Task details: Every line below that holds the string "bfseries" should be copied out.
[[ Input for this task open ]]
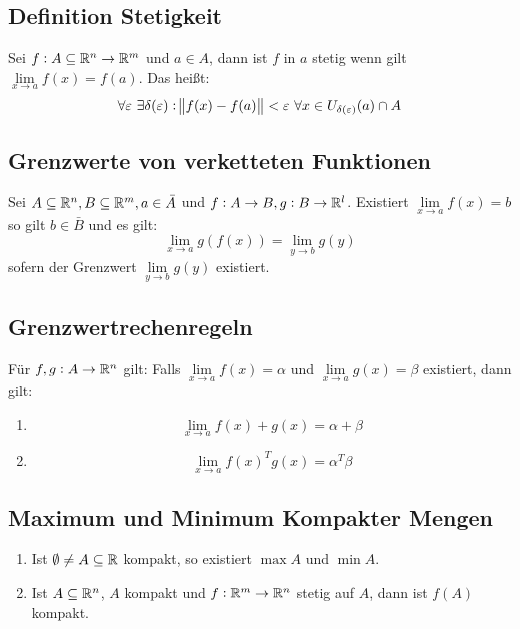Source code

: \subsection{Definition Stetigkeit}
Sei $f: A \subseteq \mathbb{R}^n \rightarrow \mathbb{R}^m$ und $a \in A$, dann ist $f$ in $a$
stetig wenn gilt $\lim\limits_{x \rightarrow a} f(x) = f(a)$. Das heißt:
\begin{equation*}
    \forall\varepsilon\ \exists \delta(\varepsilon):
    \norm{f(x) - f(a)} < \varepsilon\ \forall x \in U_{\delta(\varepsilon)}(a)
    \cap A
\end{equation*}

\subsection{Grenzwerte von verketteten Funktionen}
Sei $A \subseteq \mathbb{R}^n, B \subseteq \mathbb{R}^m, a \in \bar{A}$ und $f: A \rightarrow B,
g: B \rightarrow \mathbb{R}^l$. Existiert $\lim\limits_{x \rightarrow a} f(x) = b$ so
gilt $b \in \bar{B}$ und es gilt:
\begin{equation*}
    \lim_{x \rightarrow a} g(f(x)) = \lim_{y \rightarrow b} g(y)
\end{equation*}
sofern der Grenzwert $\lim\limits_{y \rightarrow b} g(y)$ existiert.

\subsection{Grenzwertrechenregeln}
Für $f, g: A \rightarrow \mathbb{R}^n$ gilt: Falls $\lim\limits_{x \rightarrow a} f(x)
= \alpha$ und $\lim\limits_{x \rightarrow a} g(x) = \beta$ existiert, dann gilt:
\begin{enumerate}[label= (\alph*)]
    \item
        \begin{equation*}
            \lim_{x \rightarrow a} f(x) + g(x) = \alpha + \beta
        \end{equation*}
    \item
        \begin{equation*}
            \lim_{x \rightarrow a} {f(x)}^T g(x) = \alpha^T \beta
        \end{equation*}
\end{enumerate}

\subsection{Maximum und Minimum Kompakter Mengen}
\begin{enumerate}[label= (\alph*)]
    \item Ist $\emptyset \neq A \subseteq \mathbb{R}$ kompakt, so existiert $\max{A}$ und
        $\min{A}$.
    \item Ist $A \subseteq \mathbb{R}^n$, $A$ kompakt und $f: \mathbb{R}^m \rightarrow \mathbb{R}^n$
        stetig auf $A$, dann ist $f(A)$ kompakt.
\end{enumerate}

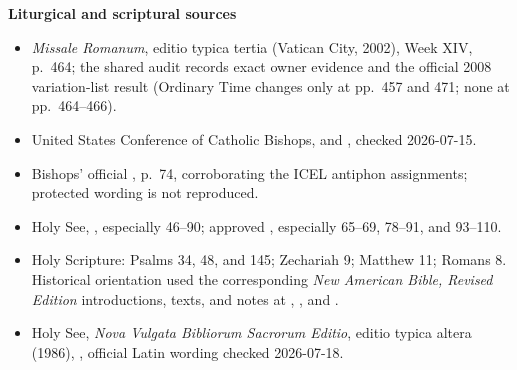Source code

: \begin{deepstudy}
\textbf{Liturgical and scriptural sources}
{\footnotesize
\begin{itemize}[itemsep=0em,topsep=0.15em,parsep=0pt]
\item \emph{Missale Romanum}, editio typica tertia (Vatican City, 2002), Week XIV, p.~464; the shared audit records exact owner evidence and the official 2008 variation-list result (Ordinary Time changes only at pp.~457 and 471; none at pp.~464--466).
\item United States Conference of Catholic Bishops,  and , checked 2026-07-15.
\item Bishops' official , p.~74, corroborating the ICEL antiphon assignments; protected wording is not reproduced.
\item Holy See, , especially 46--90; approved , especially 65--69, 78--91, and 93--110.
\item Holy Scripture: Psalms 34, 48, and 145; Zechariah 9; Matthew 11; Romans 8. Historical orientation used the corresponding \emph{New American Bible, Revised Edition} introductions, texts, and notes at , , and .
\item Holy See, \emph{Nova Vulgata Bibliorum Sacrorum Editio}, editio typica altera (1986), , official Latin wording checked 2026-07-18.
\end{itemize}}


\end{deepstudy}
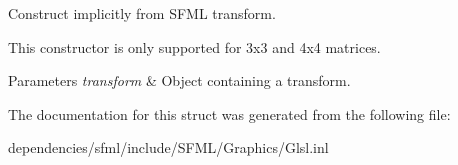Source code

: Construct implicitly from S\+F\+ML transform. 

This constructor is only supported for 3x3 and 4x4 matrices.


\begin{DoxyParams}{Parameters}
{\em transform} & Object containing a transform. \\
\hline
\end{DoxyParams}


The documentation for this struct was generated from the following file\+:\begin{DoxyCompactItemize}
\item 
dependencies/sfml/include/\+S\+F\+M\+L/\+Graphics/Glsl.\+inl\end{DoxyCompactItemize}
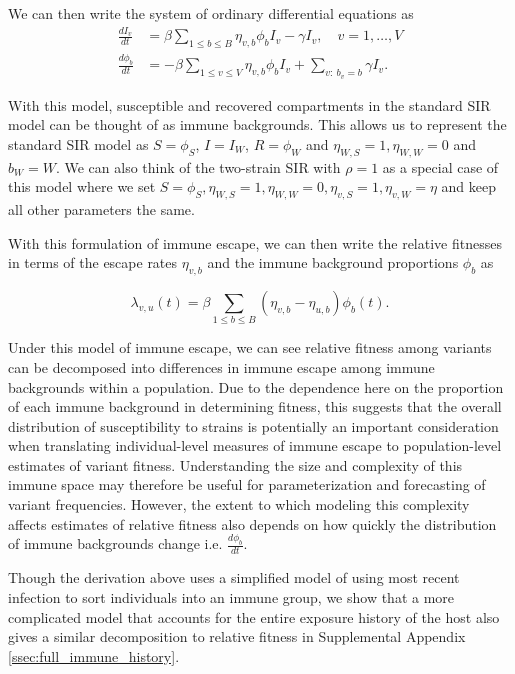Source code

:\documentclass[11pt,oneside,letterpaper]{article}
\newcommand{\wt}{W}
\newcommand{\varEscape}{\eta}
\newcommand{\varTransmission}{\rho}
\begin{document}
We can then write the system of ordinary differential equations as
\begin{align*}
    \frac{d I_{v}}{dt} &= \beta \sum_{1\leq b \leq B} \varEscape_{v, b} \phi_{b} I_{v} - \gamma I_{v}, \quad v = 1, \ldots, V\\
    \frac{d \phi_{b}}{dt} &= - \beta \sum_{1\leq v \leq V} \varEscape_{v,b}\phi_{b} I_{v} +  \sum_{v:\ b_{v} = b} \gamma I_{v}.
\end{align*}

With this model, susceptible and recovered compartments in the standard SIR model can be thought of as immune backgrounds.
This allows us to represent the standard SIR model as $S = \phi_{S}$, $I = I_{\wt}$, $R = \phi_{\wt}$ and $\varEscape_{\wt, S} = 1, \varEscape_{\wt, \wt} = 0$ and $b_{\wt} = \wt$.
We can also think of the two-strain SIR with $\varTransmission = 1$ as a special case of this model where we set $S = \phi_{S}, \varEscape_{\wt, S} = 1, \varEscape_{\wt, \wt} = 0, \varEscape_{v, S} = 1, \varEscape_{v, \wt} = \varEscape$ and keep all other parameters the same.

With this formulation of immune escape, we can then write the relative fitnesses in terms of the escape rates $\varEscape_{v,b}$ and the immune background proportions $\phi_{b}$ as

\begin{equation} \label{eq:escape_relative_fitness}
    \lambda_{v, u}(t) = \beta \sum_{1\leq b \leq B}(\varEscape_{v,b} - \varEscape_{u,b}) \phi_{b}(t).
\end{equation}

Under this model of immune escape, we can see relative fitness among variants can be decomposed into differences in immune escape among immune backgrounds within a population.
Due to the dependence here on the proportion of each immune background in determining fitness, this suggests that the overall distribution of susceptibility to strains is potentially an important consideration when translating individual-level measures of immune escape to population-level estimates of variant fitness.
Understanding the size and complexity of this immune space may therefore be useful for parameterization and forecasting of variant frequencies.
However, the extent to which modeling this complexity affects estimates of relative fitness also depends on how quickly the distribution of immune backgrounds change i.e. $\frac{d\phi_{b}}{dt}$.

Though the derivation above uses a simplified model of using most recent infection to sort individuals into an immune group, we show that a more complicated model that accounts for the entire exposure history of the host also gives a similar decomposition to relative fitness in Supplemental Appendix \ref{ssec:full_immune_history}.
\end{document}
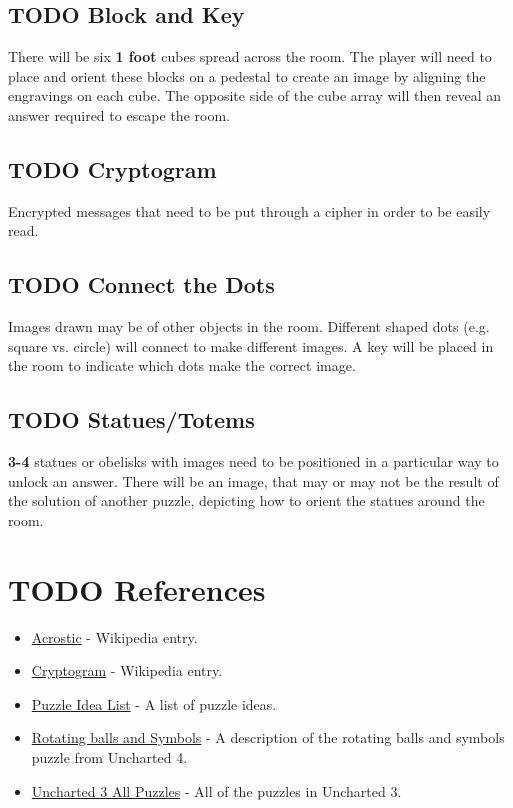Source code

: \documentclass[11pt]{article}
\begin{document}
\subsection{{\bfseries\sffamily TODO} Block and Key}
\label{sec:org3e81b37}
There will be six \textbf{1 foot} cubes spread across the room. The player will need to place and orient these blocks on a pedestal to create an image by aligning the engravings on each cube. The opposite side of the cube array will then reveal an answer required to escape the room.

\subsection{{\bfseries\sffamily TODO} Cryptogram}
\label{sec:orgee02e3b}
Encrypted messages that need to be put through a cipher in order to be easily read.

\subsection{{\bfseries\sffamily TODO} Connect the Dots}
\label{sec:org8779e08}
Images drawn may be of other objects in the room. Different shaped dots (e.g. square vs. circle) will connect to make different images. A key will be placed in the room to indicate which dots make the correct image.

\subsection{{\bfseries\sffamily TODO} Statues/Totems}
\label{sec:org0f000e4}
\textbf{3-4} statues or obelisks with images need to be positioned in a particular way to unlock an answer. There will be an image, that may or may not be the result of the solution of another puzzle, depicting how to orient the statues around the room.

\section{{\bfseries\sffamily TODO} References}
\label{sec:org8bb5721}
\begin{itemize}
\item \href{https://en.wikipedia.org/wiki/Acrostic\_(puzzle)}{Acrostic} - Wikipedia entry.
\item \href{https://en.wikipedia.org/wiki/Cryptogram}{Cryptogram} - Wikipedia entry.
\item \href{http://www.bloodandbones.com/ph12sim/types.htm}{Puzzle Idea List} - A list of puzzle ideas.
\item \href{http://www.accelerated-ideas.com/news/uncharted-4-chapter-1-2-puzzle-solution-rotating-balls.aspx}{Rotating balls and Symbols} - A description of the rotating balls and symbols puzzle from Uncharted 4.
\item \href{http://www.gameshampoo.com/magazine/articles/24/uncharted-3-all-puzzle-solutions.html}{Uncharted 3 All Puzzles} - All of the puzzles in Uncharted 3.
\end{itemize}
\end{document}
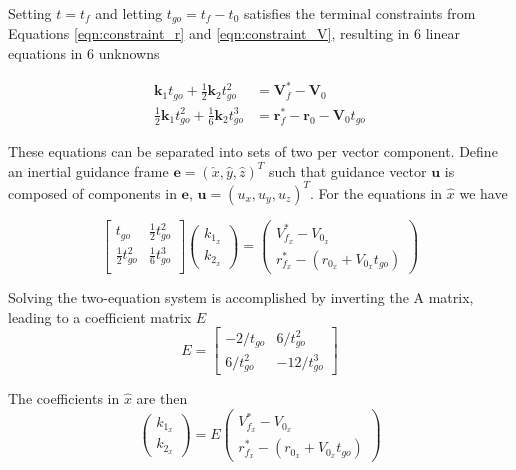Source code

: Setting $t = t_f$ and letting $t_{go} = t_f - t_0$ satisfies the terminal constraints from Equations \ref{eqn:constraint_r} and \ref{eqn:constraint_V}, resulting in 6 linear equations in 6 unknowns

\begin{align}
\label{eqn:system1}
\boldsymbol{k}_1 t_{go} + \frac{1}{2}\boldsymbol{k}_2 t_{go}^2 &= \boldsymbol{V}_f^* - \boldsymbol{V}_0\\
\label{eqn:system2}
\frac{1}{2}\boldsymbol{k}_1 t_{go}^2 + \frac{1}{6}\boldsymbol{k}_2 t_{go}^3 &= \boldsymbol{r}_f^* - \boldsymbol{r}_0 - \boldsymbol{V}_0t_{go}
\end{align}

These equations can be separated into sets of two per vector component. Define an inertial guidance frame $\boldsymbol{e} = (\hat{x},\hat{y},\hat{z})^T$ such that guidance vector $\boldsymbol{u}$ is composed of components in $\boldsymbol{e}$, $\boldsymbol{u} = (u_{x},u_{y},u_{z})^T$. For the equations in $\hat{x}$ we have

\begin{equation}
  \begin{bmatrix}
    t_{go} & \frac{1}{2}t_{go}^2 \\
    \frac{1}{2}t_{go}^2 & \frac{1}{6}t_{go}^3 \\
  \end{bmatrix}
 \left(
	\begin{matrix}
	k_{1_x} \\ 
	k_{2_x} 
	\end{matrix}
\right) = 
 \left(
	\begin{matrix}
	V_{f_x}^* - V_{0_x} \\ 
	r_{f_x}^* - (r_{0_x} + V_{0_x}t_{go}) 
	\end{matrix}
\right)
\end{equation}

Solving the two-equation system is accomplished by inverting the A matrix, leading to a coefficient matrix $E$
\begin{equation}
E = 
	\begin{bmatrix}
	-2/t_{go} & 6/t_{go}^2 \\
	6/t_{go}^2 & -12/t_{go}^3
	\end{bmatrix}
\end{equation}

The coefficients in $\hat{x}$ are then
\begin{equation}
\begin{pmatrix}
k_{1_x} \\
k_{2_x}
\end{pmatrix}
= E
\begin{pmatrix}
V_{f_x}^* - V_{0_x} \\ 
r_{f_x}^* - (r_{0_x} + V_{0_x}t_{go}) 
\end{pmatrix}
\end{equation}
[[ Input for this task closed ]]
Solution to this problem:
\subsection{{\bfseries\sffamily TODO} Block and Key}
\subsection{{\bfseries\sffamily TODO} Cryptogram}
\subsection{{\bfseries\sffamily TODO} Connect the Dots}
\subsection{{\bfseries\sffamily TODO} Statues/Totems}
\section{{\bfseries\sffamily TODO} References}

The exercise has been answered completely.